Almost every trip we make requires walking and it is the cheapest, fairest and most sustainable form of transport. Council identified, various walking trips are occurring daily. A walking trip can originate from various places; home, school, shop, church, bus stop or parked vehicle etc. It is important that related infrastructure allows pedestrians to navigate walking in a safer manner.

This Pedestrian Access Plan proposes ways to have better connected and safer pedestrian walking within a shopping strip and around schools.  The investigations were undertaken through collection of data, observations, consultation with some users and stakeholders.

What is a draft Pedestrian Access Plan?

A draft Pedestrian Access Plan is prepared in the early stages of a project to develop and test measures to increase pedestrian safety and accessiblity. A Draft Plan can be changed or modified based on the testing results. Once a Draft Plan is agreed, a Final Plan will be developed.

What are the types of pedestrian crossing facilities?

The main types of crossing facilities are:

  • Pedestrian refuge island

  • Marked (zebra) crossing at road level

  • Marked (zebra) crossing on a raised threshold (also called as a 'wombat crossing')

  • Children’s crossing (operates only during morning and afternoon peak times during school days)
  • Signalised crossing

Selection of a type of crossing appropriate for a site primarily depends on number of pedestrians crossing in and around, number of vehicles travelling through and site configuration.
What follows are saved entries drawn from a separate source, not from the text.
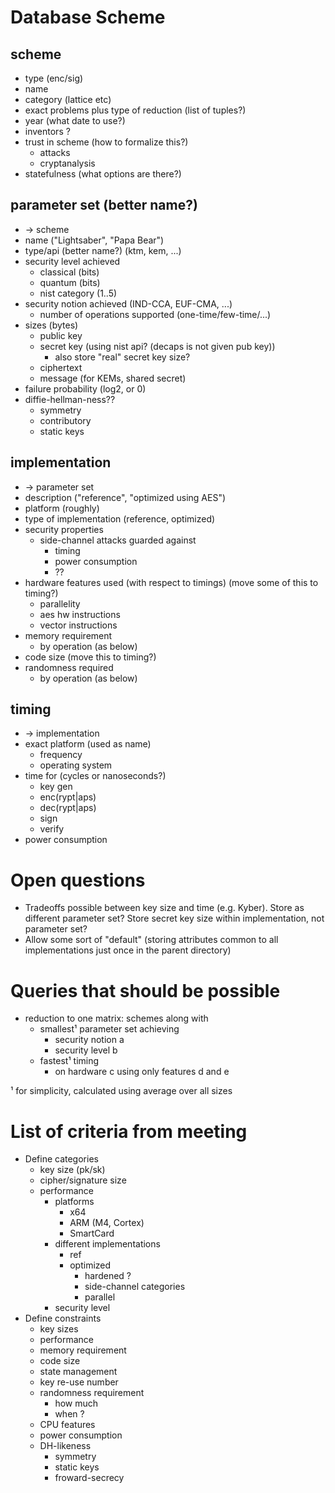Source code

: # Database Scheme

## scheme
* type (enc/sig)
* name
* category (lattice etc)
* exact problems plus type of reduction (list of tuples?)
* year (what date to use?)
* inventors ?
* trust in scheme (how to formalize this?)
  * attacks
  * cryptanalysis
* statefulness (what options are there?)

## parameter set (better name?)
* -> scheme
* name ("Lightsaber", "Papa Bear")
* type/api (better name?) (ktm, kem, ...)
* security level achieved
  * classical (bits)
  * quantum (bits)
  * nist category (1..5)
* security notion achieved (IND-CCA, EUF-CMA, ...)
  * number of operations supported (one-time/few-time/...)
* sizes (bytes)
  * public key
  * secret key (using nist api? (decaps is not given pub key))
    * also store "real" secret key size?
  * ciphertext
  * message (for KEMs, shared secret)
* failure probability (log2, or 0)
* diffie-hellman-ness??
  * symmetry
  * contributory
  * static keys

## implementation
* -> parameter set
* description ("reference", "optimized using AES")
* platform (roughly)
* type of implementation (reference, optimized)
* security properties
  * side-channel attacks guarded against
    * timing
    * power consumption
    * ??
* hardware features used (with respect to timings) (move some of this to timing?)
  * parallelity
  * aes hw instructions
  * vector instructions
* memory requirement
  * by operation (as below)
* code size (move this to timing?)
* randomness required
  * by operation (as below)

## timing
* -> implementation
* exact platform (used as name)
  * frequency
  * operating system
* time for (cycles or nanoseconds?)
  * key gen
  * enc(rypt|aps)
  * dec(rypt|aps)
  * sign
  * verify
* power consumption


# Open questions
* Tradeoffs possible between key size and time (e.g. Kyber). Store as different parameter set? Store secret key size within implementation, not parameter set?
* Allow some sort of "default" (storing attributes common to all implementations just once in the parent directory)



# Queries that should be possible
* reduction to one matrix: schemes along with
  - smallest¹ parameter set achieving
    - security notion a
    - security level b
  - fastest¹ timing
    - on hardware c using only features d and e

¹ for simplicity, calculated using average over all sizes



# List of criteria from meeting
* Define categories
  * key size (pk/sk)
  * cipher/signature size
  * performance
    * platforms
      * x64
      * ARM (M4, Cortex)
      * SmartCard
    * different implementations
      * ref
      * optimized
        * hardened ? 
        * side-channel categories
        * parallel
    * security level
* Define constraints
  * key sizes
  * performance
  * memory requirement
  * code size
  * state management
  * key re-use number
  * randomness requirement
    * how much
    * when ?
  * CPU features
  * power consumption
  * DH-likeness
    * symmetry
    * static keys
    * froward-secrecy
All pedestrian crossing design requires approval from Roads & Maritime Services and Local Traffic Committee which is a technical committee.

Will there be loss of parking with introduction of pedestrian crossings?

Generally, the installation of pedestrian crossings result in loss of kerbside parking.

For pedestrian refuge islands and marked (zebra) pedestrian crossings, it is necessary to provide up to 20 metres of No Stopping zones on the approaches and 10 metres of No Stopping on departure to the crossing to ensure motorists have good visibility of pedestrians in and around the crossing. These No Stopping zones can be reduced by extending the kerb line. 

What measures are available for reducing speed on a public road?

Roads & Maritime Services approval is required to change a speed limit of a public road.

To reduce speeding, the installation of raised thresholds, speed cushions and slow points with kerb extensions are commonly used. In addition to the speed and traffic volume data, existing road width, potential loss of parking and landuses are also taken into account when assessing which measure is more appropriate for the location. 

Can all pedestrian crossing points be signalised to improve safety?

The installation of traffic signals is managed and controlled by Roads & Maritime Services. There are number of factors influencing the provision of traffic signals, including traffic and pedestrian volumes, accident statistics, cost, and practicality etc.